What is required: Using the entries below, show all lines with the string "attributes".

Records for the exercise:

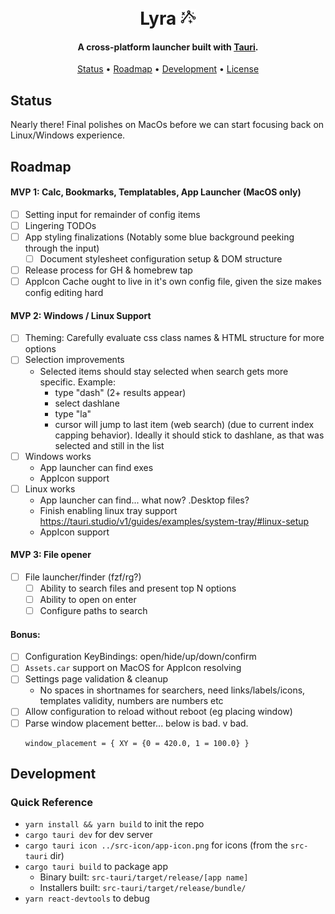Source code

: <h1 align="center">
  <br>
  Lyra
  <img src="https://raw.githubusercontent.com/dfontana/lyra/master/src-icons/app-icon-alt.png" alt="Lyra" width="25">
  <br>
</h1>

<h4 align="center">A cross-platform launcher built with <a href="https://tauri.app/" target="_blank">Tauri</a>.</h4>

<p align="center">
  <a href="#status">Status</a> •
  <a href="#roadmap">Roadmap</a> •
  <a href="#development">Development</a> •
  <a href="#license">License</a>
</p>

## Status

Nearly there! Final polishes on MacOs before we can start focusing back on Linux/Windows experience.

## Roadmap

#### MVP 1: Calc, Bookmarks, Templatables, App Launcher (MacOS only)

- [ ] Setting input for remainder of config items
- [ ] Lingering TODOs
- [ ] App styling finalizations (Notably some blue background peeking through the input)
  - [ ] Document stylesheet configuration setup & DOM structure
- [ ] Release process for GH & homebrew tap
- [ ] AppIcon Cache ought to live in it's own config file, given the size makes config editing hard

#### MVP 2: Windows / Linux Support

- [ ] Theming: Carefully evaluate css class names & HTML structure for more options
- [ ] Selection improvements
  - Selected items should stay selected when search gets more specific. Example:
    - type "dash" (2+ results appear)
    - select dashlane
    - type "la"
    - cursor will jump to last item (web search) (due to current index capping behavior). Ideally it should stick to dashlane, as that was selected and still in the list
- [ ] Windows works
  - App launcher can find exes
  - AppIcon support
- [ ] Linux works
  - App launcher can find... what now? .Desktop files?
  - Finish enabling linux tray support https://tauri.studio/v1/guides/examples/system-tray/#linux-setup
  - AppIcon support

#### MVP 3: File opener

- [ ] File launcher/finder (fzf/rg?)
  - [ ] Ability to search files and present top N options
  - [ ] Ability to open on enter
  - [ ] Configure paths to search

#### Bonus:

- [ ] Configuration KeyBindings: open/hide/up/down/confirm
- [ ] `Assets.car` support on MacOS for AppIcon resolving
- [ ] Settings page validation & cleanup
  - No spaces in shortnames for searchers, need links/labels/icons, templates validity, numbers are numbers etc
- [ ] Allow configuration to reload without reboot (eg placing window)
- [ ] Parse window placement better... below is bad. v bad.
  ```
  window_placement = { XY = {0 = 420.0, 1 = 100.0} }
  ```

## Development

### Quick Reference

- `yarn install && yarn build` to init the repo
- `cargo tauri dev` for dev server
- `cargo tauri icon ../src-icon/app-icon.png` for icons (from the `src-tauri` dir)
- `cargo tauri build` to package app
  - Binary built: `src-tauri/target/release/[app name]`
  - Installers built: `src-tauri/target/release/bundle/`
- `yarn react-devtools` to debug

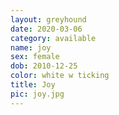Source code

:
 ```yaml
---
layout: greyhound
date: 2020-03-06
category: available
name: joy
sex: female
dob: 2010-12-25
color: white w ticking
title: Joy
pic: joy.jpg
---
```


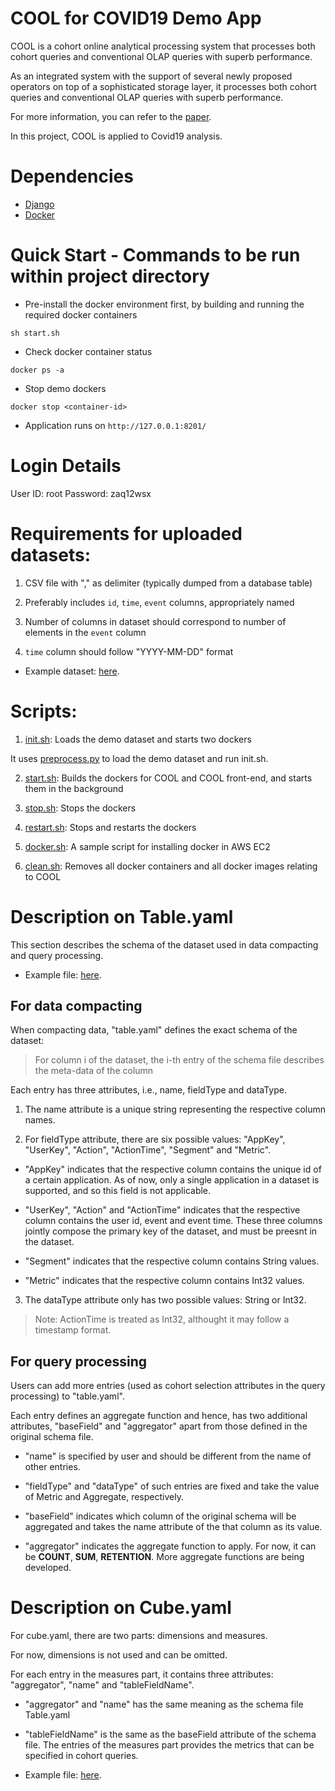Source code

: 
# COOL for COVID19 Demo App
COOL is a cohort online analytical processing system that processes both cohort queries and conventional OLAP queries with superb performance.  

As an integrated system with the support of several newly proposed operators on top of a sophisticated storage layer, it processes both cohort queries and conventional OLAP queries with superb performance.  

For more information, you can refer to the [paper](https://www.comp.nus.edu.sg/~ooibc/icde20cool.pdf).

In this project, COOL is applied to Covid19 analysis.

# Dependencies
- [Django](https://www.djangoproject.com/)
- [Docker](https://www.docker.com/)

# Quick Start - Commands to be run within project directory
* Pre-install the docker environment first, by building and running the required docker containers
```
sh start.sh
```
* Check docker container status
```
docker ps -a
```
* Stop demo dockers
```
docker stop <container-id>
```
* Application runs on `http://127.0.0.1:8201/`
 

# Login Details

User ID: root
Password: zaq12wsx

# Requirements for uploaded datasets:

1. CSV file with "," as delimiter (typically dumped from a database table)

2. Preferably includes `id`, `time`, `event` columns, appropriately named

3. Number of columns in dataset should correspond to number of elements in the `event` column  

4.  `time` column should follow "YYYY-MM-DD" format

* Example dataset: [here](example-data/example.csv).  

# Scripts:

1.  [init.sh](init.sh): Loads the demo dataset and starts two dockers

It uses [preprocess.py](utils/preprocess.py) to load the demo dataset and run init.sh.

2.  [start.sh](start.sh): Builds the dockers for COOL and COOL front-end, and starts them in the background

3.  [stop.sh](stop.sh): Stops the dockers

4.  [restart.sh](restart.sh): Stops and restarts the dockers

5.  [docker.sh](docker.sh): A sample script for installing docker in AWS EC2
  
6.  [clean.sh](clean.sh): Removes all docker containers and all docker images relating to COOL

# Description on Table.yaml

This section describes the schema of the dataset used in data compacting and query processing.

* Example file: [here](/example-data/example-table.yaml).

## For data compacting

When compacting data, "table.yaml" defines the exact schema of the dataset:

> For column i of the dataset, the i-th entry of the schema file describes the meta-data of the column

Each entry has three attributes, i.e., name, fieldType and dataType.

1. The name attribute is a unique string representing the respective column names.

2. For fieldType attribute, there are six possible values: "AppKey", "UserKey", "Action", "ActionTime", "Segment" and "Metric".

* "AppKey" indicates that the respective column contains the unique id of a certain application. As of now, only a single application in a dataset is supported, and so this field is not applicable.

* "UserKey", "Action" and "ActionTime" indicates that the respective column contains the user id, event and event time. These three columns jointly compose the primary key of the dataset, and must be preesnt in the dataset.

* "Segment" indicates that the respective column contains String values.

* "Metric" indicates that the respective column contains Int32 values.

3. The dataType attribute only has two possible values: String or Int32.

>Note: ActionTime is treated as Int32, althought it may follow a timestamp format.  

## For query processing

Users can add more entries (used as cohort selection attributes in the query processing) to "table.yaml".

Each entry defines an aggregate function and hence, has two additional attributes, "baseField" and "aggregator" apart from those defined in the original schema file.  

* "name" is specified by user and should be different from the name of other entries.

* "fieldType" and "dataType" of such entries are fixed and take the value of Metric and Aggregate, respectively.

* "baseField" indicates which column of the original schema will be aggregated and takes the name attribute of the that column as its value.

* "aggregator" indicates the aggregate function to apply. For now, it can be **COUNT**, **SUM**, **RETENTION**. More aggregate functions are being developed.
  

# Description on Cube.yaml

For cube.yaml, there are two parts: dimensions and measures.

For now, dimensions is not used and can be omitted.

For each entry in the measures part, it contains three attributes: "aggregator", "name" and "tableFieldName".

* "aggregator" and "name" has the same meaning as the schema file Table.yaml

* "tableFieldName" is the same as the baseField attribute of the schema file. The entries of the measures part provides the metrics that can be specified in cohort queries.  

* Example file: [here](/example-data/example-cube.yaml).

Solution:
Each entry has three attributes, i.e., name, fieldType and dataType.
Users can add more entries (used as cohort selection attributes in the query processing) to "table.yaml".
Each entry defines an aggregate function and hence, has two additional attributes, "baseField" and "aggregator" apart from those defined in the original schema file.  
For each entry in the measures part, it contains three attributes: "aggregator", "name" and "tableFieldName".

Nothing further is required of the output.